Yes, there are many reasons to need to compare pictures (legit or not). I assume you compared pixels by code; did you compare all pixels or just some?

That would be doable, indeed. I have yet to compare those videos that I digitalised twice (or more) and so have a different size and content (because the start of the capture isn’t accurate, of course, so they are two distinct copies, but I need to keep only one (and I want to make sure to keep the one with less defaults)).

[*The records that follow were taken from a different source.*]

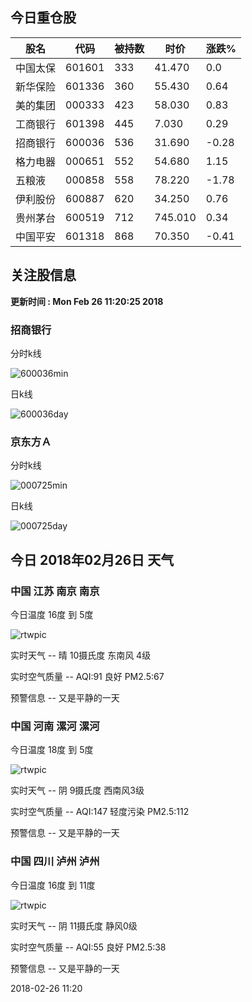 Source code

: 
## 今日重仓股 

|股名|代码|被持数|时价|涨跌%|
|---|---|---|---|---|
|中国太保|601601|333|41.470|0.0|
|新华保险|601336|360|55.430|0.64|
|美的集团|000333|423|58.030|0.83|
|工商银行|601398|445|7.030|0.29|
|招商银行|600036|536|31.690|-0.28|
|格力电器|000651|552|54.680|1.15|
|五粮液|000858|558|78.220|-1.78|
|伊利股份|600887|620|34.250|0.76|
|贵州茅台|600519|712|745.010|0.34|
|中国平安|601318|868|70.350|-0.41|

## 关注股信息
**更新时间 : Mon Feb 26 11:20:25 2018**
### 招商银行 
分时k线

![600036min](http://image.sinajs.cn/newchart/min/n/sh600036.gif)

日k线

![600036day](http://image.sinajs.cn/newchart/daily/n/sh600036.gif)

### 京东方Ａ 
分时k线

![000725min](http://image.sinajs.cn/newchart/min/n/sz000725.gif)

日k线

![000725day](http://image.sinajs.cn/newchart/daily/n/sz000725.gif)
## 今日 2018年02月26日 天气
### 中国 江苏 南京 南京

今日温度 16度 到 5度

![rtwpic](http://app1.showapi.com/weather/icon/day/00.png)

实时天气 -- 晴 10摄氏度 东南风 4级

实时空气质量 -- AQI:91 良好 PM2.5:67

预警信息 -- 又是平静的一天
    
### 中国 河南 漯河 漯河

今日温度 18度 到 5度

![rtwpic](http://app1.showapi.com/weather/icon/day/02.png)

实时天气 -- 阴 9摄氏度 西南风3级

实时空气质量 -- AQI:147 轻度污染 PM2.5:112

预警信息 -- 又是平静的一天
    
### 中国 四川 泸州 泸州

今日温度 16度 到 11度

![rtwpic](http://app1.showapi.com/weather/icon/day/02.png)

实时天气 -- 阴 11摄氏度 静风0级

实时空气质量 -- AQI:55 良好 PM2.5:38

预警信息 -- 又是平静的一天
    
2018-02-26 11:20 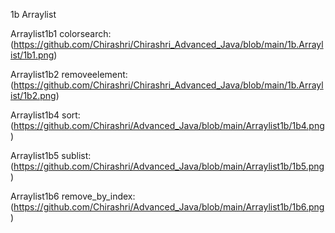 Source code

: 1b Arraylist

Arraylist1b1 colorsearch:(https://github.com/Chirashri/Chirashri_Advanced_Java/blob/main/1b.Arraylist/1b1.png)

Arraylist1b2 removeelement:(https://github.com/Chirashri/Chirashri_Advanced_Java/blob/main/1b.Arraylist/1b2.png)

Arraylist1b4 sort:(https://github.com/Chirashri/Advanced_Java/blob/main/Arraylist1b/1b4.png)

Arraylist1b5 sublist:(https://github.com/Chirashri/Advanced_Java/blob/main/Arraylist1b/1b5.png)

Arraylist1b6 remove_by_index:(https://github.com/Chirashri/Advanced_Java/blob/main/Arraylist1b/1b6.png)

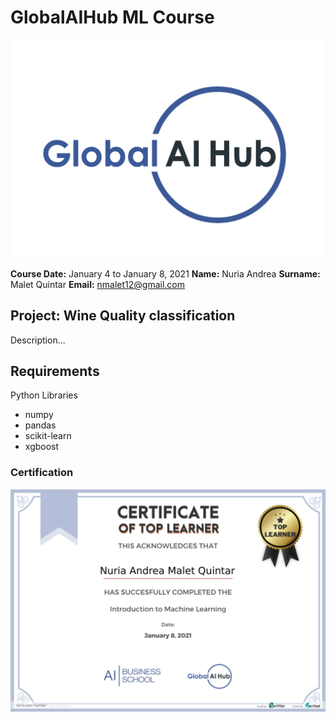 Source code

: # GlobalAIHub ML Course

![](img/logo.png)

**Course Date:** January 4 to January 8, 2021
**Name:** Nuria Andrea
**Surname:** Malet Quintar
**Email:** nmalet12@gmail.com

## Project: Wine Quality classification

Description...

## Requirements

Python Libraries

* numpy
* pandas
* scikit-learn
* xgboost

### Certification

![Top Learner Certification](img/top_learner.png)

But it’s nice to see replies supporting confidence that it’s doable.

I couldn’t compare pixels. iMessage has low dpi and high dpi images. But the images don’t have 1x and 2x as names. Nor do they have the correct dimensions like 400x1000 and 800x2000. Even that wouldn’t help because a message can have multiple attachments with the same dimensions.

Here is the function:

Private Function GetImageHash(theAttachment as MessageAttachment) As String
'do a simple hash to find similar images

dim options as new Dictionary
options.Value(CGImageSourceMBS.kCGImageSourceThumbnailMaxPixelSize) = kThumbSize
options.Value(CGImageSourceMBS.kCGImageSourceCreateThumbnailFromImageAlways) = true
options.Value(CGImageSourceMBS.kCGImageSourceCreateThumbnailWithTransform) = True

dim theCGImage as CGImageMBS = CGImageSourceMBS.CreateThumbnailMT(theAttachment.AttachmentData, 0, options)
dim HashPicture as Picture = theCGImage.Picture

// Step 1: Calculate brightness values
Dim brightness() As Double

For y As Integer = 0 To kThumbSize - 1
For x As Integer = 0 To kThumbSize - 1
Dim c As Color = HashPicture.RGBSurface.Pixel(x, y)

  // Simple brightness formula
  Dim b As Double = (c.Red + c.Green + c.Blue) / 3.0
  brightness.Add(b)
Next

Next

// Step 2: Calculate average brightness
Dim sum As Double
For Each b As Double In brightness
sum = sum + b
Next

Dim avgBrightness As Double = sum / brightness.Count

// Step 3: Build bitstring
Dim bits As String
For Each b As Double In brightness
If b >= avgBrightness Then
bits = bits + “1”
Else
bits = bits + “0”
End If
Next

// Step 4: Convert bits to hex string
Dim hexHash As String
For i As Integer = 0 To bits.Length - 1 Step 4
Dim nibble As String = bits.Middle(i, 4)
Dim value As Integer = Val(“&b” + nibble)
hexHash = hexHash + Hex(value)
Next

Return hexHash
End Function

Thumbsize = 16

Thanks for sharing.
FWIW, I’m not sure if it has changed since when I tested (years ago), but calling Picture.RGBSurface used to be way slower than storing the RGBSurface in a variable and calling RGBSurfaceVariable.Pixel() (i.e. accessing the RGBSurface of a picture would take time at each call).

I suspect that the bottleneck is the resizing of the images and not the RGBSurface for a 16x16 images. But it’s always good to test.

If you want to compare the content of video files, which could detect the “same” (or similar) content in a different format (different codec, bit-rate, image size, etc.) you would need to use Perceptual hashing - Wikipedia

You really need to vet perceptual hashes with edge cases. I’m a DJ so I often have two copies of a music video - one is the clean version and the other is explicit. They may have visually identical content but their audio differs by a single word, and a lot of the perceptual hash algorithms that don’t sample 100% of the content believe they’re the same file.

But they’re not, and confusing the two is big enough of an issue to possibly cost you your job.